> Your goal: Examine the entries below, count the lines holding the string "predefined", and respond with the number only.

(Saved entries)
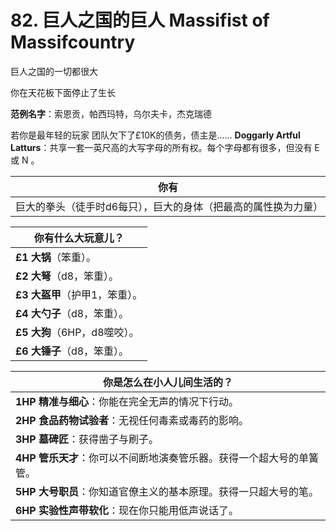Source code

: # 82. 巨人之国的巨人 Massifist of Massifcountry
巨人之国的一切都很大

你在天花板下面停止了生长

**范例名字**：索恩贡，帕西玛特，乌尔夫卡，杰克瑞德

若你是最年轻的玩家
团队欠下了£10K的债务，债主是……
**Doggarly Artful Latturs**：共享一套一英尺高的大写字母的所有权。每个字母都有很多，但没有 E 或 N 。

| 你有                                                         |
| ------------------------------------------------------------ |
| 巨大的拳头（徒手时d6每只），巨大的身体（把最高的属性换为力量） |

| 你有什么大玩意儿？                 |
| ---------------------------------- |
| **£1** **大锅**（笨重）。          |
| **£2** **大弩**（d8，笨重）。      |
| **£3** **大盔甲**（护甲1，笨重）。 |
| **£4** **大勺子**（d8，笨重）。    |
| **£5** **大狗**（6HP，d8噬咬）。   |
| **£6** **大锤子**（d8，笨重）。    |

| 你是怎么在小人儿间生活的？                                   |
| ------------------------------------------------------------ |
| **1HP** **精准与细心**：你能在完全无声的情况下行动。         |
| **2HP** **食品药物试验者**：无视任何毒素或毒药的影响。       |
| **3HP** **墓碑匠**：获得凿子与刷子。                         |
| **4HP** **管乐天才**：你可以不间断地演奏管乐器。获得一个超大号的单簧管。 |
| **5HP** **大号职员**：你知道官僚主义的基本原理。获得一只超大号的笔。 |
| **6HP** **实验性声带软化**：现在你只能用低声说话了。         |
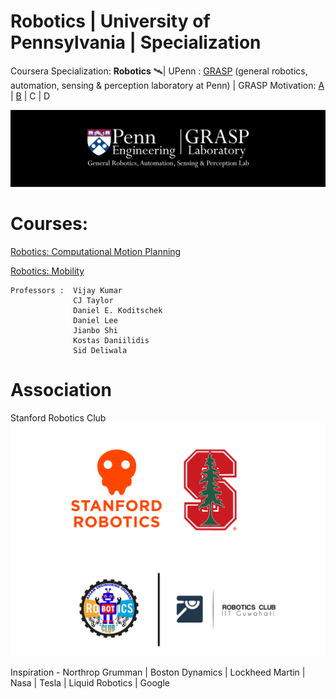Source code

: # Robotics | University of Pennsylvania | Specialization
Coursera Specialization: <b>Robotics</b> 🛰| UPenn : [GRASP](https://www.grasp.upenn.edu/) (general robotics, automation, sensing & perception laboratory at Penn) | GRASP Motivation: [A](https://youtu.be/YQIMGV5vtd4) | [B](https://youtu.be/_sUeGC-8dyk) | C | D

<img src="https://github.com/SKKSaikia/roboticsPenn/blob/master/res/logo-grasp_banner.png">

# Courses:

[Robotics: Computational Motion Planning](https://www.coursera.org/learn/robotics-motion-planning/)

[Robotics: Mobility](https://www.coursera.org/learn/robotics-mobility/)

    Professors :  Vijay Kumar
                  CJ Taylor
                  Daniel E. Koditschek
                  Daniel Lee
                  Jianbo Shi
                  Kostas Daniilidis
                  Sid Deliwala
# Association
Stanford Robotics Club
<img src="https://github.com/SKKSaikia/roboticsPenn/blob/master/res/ssrc.png">
<img src="https://github.com/SKKSaikia/roboticsPenn/blob/master/res/roboaec.png">

Inspiration - Northrop Grumman | Boston Dynamics | Lockheed Martin | Nasa | Tesla | Liquid Robotics | Google
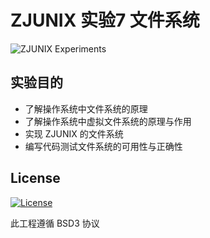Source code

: # ZJUNIX 实验7 文件系统

![ZJUNIX Experiments](https://img.shields.io/badge/ZJUNIX-Experiment7-blue.svg)

## 实验目的

- 了解操作系统中文件系统的原理
- 了解操作系统中虚拟文件系统的原理与作用
- 实现 ZJUNIX 的文件系统
- 编写代码测试文件系统的可用性与正确性

## License

[![License](https://img.shields.io/badge/License-BSD%203--Clause-blue.svg)](./LICENSE)

此工程遵循 BSD3 协议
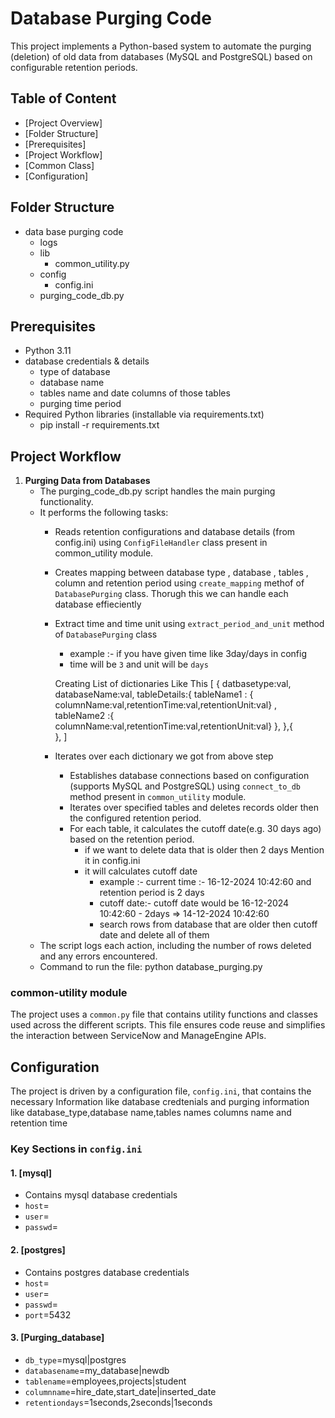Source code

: # Database Purging Code
This project implements a Python-based system to automate the purging (deletion) of old data from databases (MySQL and PostgreSQL) based on configurable retention periods. 

## Table of Content
- [Project Overview]
- [Folder Structure]
- [Prerequisites]
- [Project Workflow]
- [Common Class]
- [Configuration]

## Folder Structure
- data base purging code
   - logs
   - lib
      - common_utility.py
   - config
      - config.ini
   - purging_code_db.py


## Prerequisites
- Python 3.11
- database credentials & details
  - type of database
  - database name
  - tables name and date columns of those tables
  - purging time period
- Required Python libraries (installable via requirements.txt)
  - pip install -r requirements.txt


## Project Workflow

1. **Purging Data from Databases**
    - The purging_code_db.py script handles the main purging functionality.
    - It performs the following tasks:
        - Reads retention configurations and database details (from config.ini) using `ConfigFileHandler` class present in common_utility module.

        - Creates mapping between database type , database , tables , column and retention period using `create_mapping` methof of `DatabasePurging` class. Thorugh this we can handle each database effieciently

        - Extract time and time unit using `extract_period_and_unit` method of `DatabasePurging` class
          - example :- if you have given time like 3day/days in config
          - time will be `3` and unit will be `days`

          Creating List of dictionaries Like This
          [
            {
                datbasetype:val,
                databaseName:val, 
                tableDetails:{
                    tableName1 : { columnName:val,retentionTime:val,retentionUnit:val} , 
                    tableName2 :{ columnName:val,retentionTime:val,retentionUnit:val}
                },
            },{  
            },
          ]

        - Iterates over each dictionary we got from above step
          - Establishes database connections based on configuration (supports MySQL and PostgreSQL) using `connect_to_db` method present in `common_utility` module.
          - Iterates over specified tables and deletes records older then the configured retention period.
          - For each table, it calculates the cutoff date(e.g. 30 days ago) based on the retention period.
            - if we want to delete data that is older then 2 days Mention it in config.ini 
            - it will calculates cutoff date 
              - example :- current time :- 16-12-2024 10:42:60 and retention period is 2 days
              - cutoff date:- cutoff date would be 16-12-2024 10:42:60 - 2days => 14-12-2024 10:42:60
              - search rows from database that are older then cutoff date and delete all of them 
    - The script logs each action, including the number of rows deleted and any errors encountered.
    - Command to run the file: python database_purging.py

### common-utility module

The project uses a `common.py` file that contains utility functions and classes used across the different scripts. This file ensures code reuse and simplifies the interaction between ServiceNow and ManageEngine APIs.

## Configuration

The project is driven by a configuration file, `config.ini`, that contains the necessary Information 
like database credtenials and purging information like database_type,database name,tables names
columns name and retention time

### Key Sections in `config.ini`

#### 1. **[mysql]**
   - Contains mysql database credentials
   - `host`=
   - `user`=
   - `passwd`=

#### 2. **[postgres]**
   - Contains postgres database credentials
   - `host`=
   - `user`=
   - `passwd`=
   - `port`=5432

#### 3. **[Purging_database]**
   - `db_type`=mysql|postgres
   - `databasename`=my_database|newdb
   - `tablename`=employees,projects|student
   - `columnname`=hire_date,start_date|inserted_date
   - `retentiondays`=1seconds,2seconds|1seconds

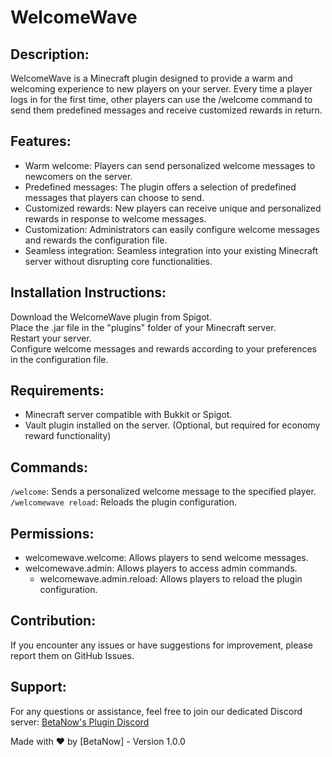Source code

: # WelcomeWave

## Description:
WelcomeWave is a Minecraft plugin designed to provide a warm and welcoming experience to new players on your server. Every time a player logs in for the first time, other players can use the /welcome command to send them predefined messages and receive customized rewards in return.

## Features:
- Warm welcome: Players can send personalized welcome messages to newcomers on the server.
- Predefined messages: The plugin offers a selection of predefined messages that players can choose to send.
- Customized rewards: New players can receive unique and personalized rewards in response to welcome messages.
- Customization: Administrators can easily configure welcome messages and rewards the configuration file.
- Seamless integration: Seamless integration into your existing Minecraft server without disrupting core functionalities.

## Installation Instructions:
Download the WelcomeWave plugin from Spigot.  
Place the .jar file in the "plugins" folder of your Minecraft server.  
Restart your server.  
Configure welcome messages and rewards according to your preferences in the configuration file.

## Requirements:
- Minecraft server compatible with Bukkit or Spigot.
- Vault plugin installed on the server. (Optional, but required for economy reward functionality)

## Commands:
`/welcome`: Sends a personalized welcome message to the specified player.  
`/welcomewave reload`: Reloads the plugin configuration.

## Permissions:
* welcomewave.welcome: Allows players to send welcome messages.
* welcomewave.admin: Allows players to access admin commands.
  * welcomewave.admin.reload: Allows players to reload the plugin configuration.

## Contribution:
If you encounter any issues or have suggestions for improvement, please report them on GitHub Issues.

## Support:
For any questions or assistance, feel free to join our dedicated Discord server: [BetaNow's Plugin Discord](https://discord.gg/TjNxKKjcKa)

Made with ❤️ by [BetaNow] - Version 1.0.0
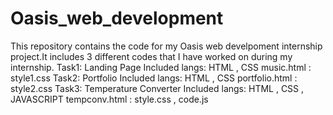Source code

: # Oasis_web_development
This repository contains the code for my Oasis web develpoment internship project.It includes 3 different codes that I have worked on during my internship.
Task1: Landing Page 
Included langs: HTML , CSS
music.html     :      style1.css
Task2: Portfolio
Included langs: HTML , CSS
portfolio.html  :     style2.css
Task3: Temperature Converter
Included langs: HTML , CSS , JAVASCRIPT
tempconv.html   : style.css , code.js
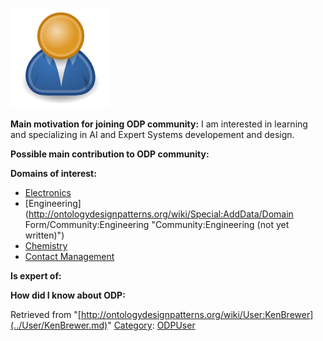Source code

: [![Image:ODPUser.png](../images/a/a6/ODPUser.png)](../Image/ODPUser.png.md "Image:ODPUser.png")




  





__Main motivation for joining ODP community:__ I am interested in learning and specializing in AI and Expert Systems developement and design.


__Possible main contribution to ODP community:__


__Domains of interest:__


  




* [Electronics](http://ontologydesignpatterns.org/wiki/index.php?title=Community:Electronics&action=edit&redlink=1 "Community:Electronics (not yet written)")
* [Engineering](http://ontologydesignpatterns.org/wiki/Special:AddData/Domain Form/Community:Engineering "Community:Engineering (not yet written)")
* [Chemistry](../Community/Chemistry.md "Community:Chemistry")
* [Contact Management](http://ontologydesignpatterns.org/wiki/index.php?title=Community:Contact_Management&action=edit&redlink=1 "Community:Contact Management (not yet written)")


__Is expert of:__


  

__How did I know about ODP:__






Retrieved from "[http://ontologydesignpatterns.org/wiki/User:KenBrewer](../User/KenBrewer.md)"
 [Category](http://ontologydesignpatterns.org/wiki/Special:Categories "Special:Categories"): [ODPUser](../Category/ODPUser.md "Category:ODPUser")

> Your response: 2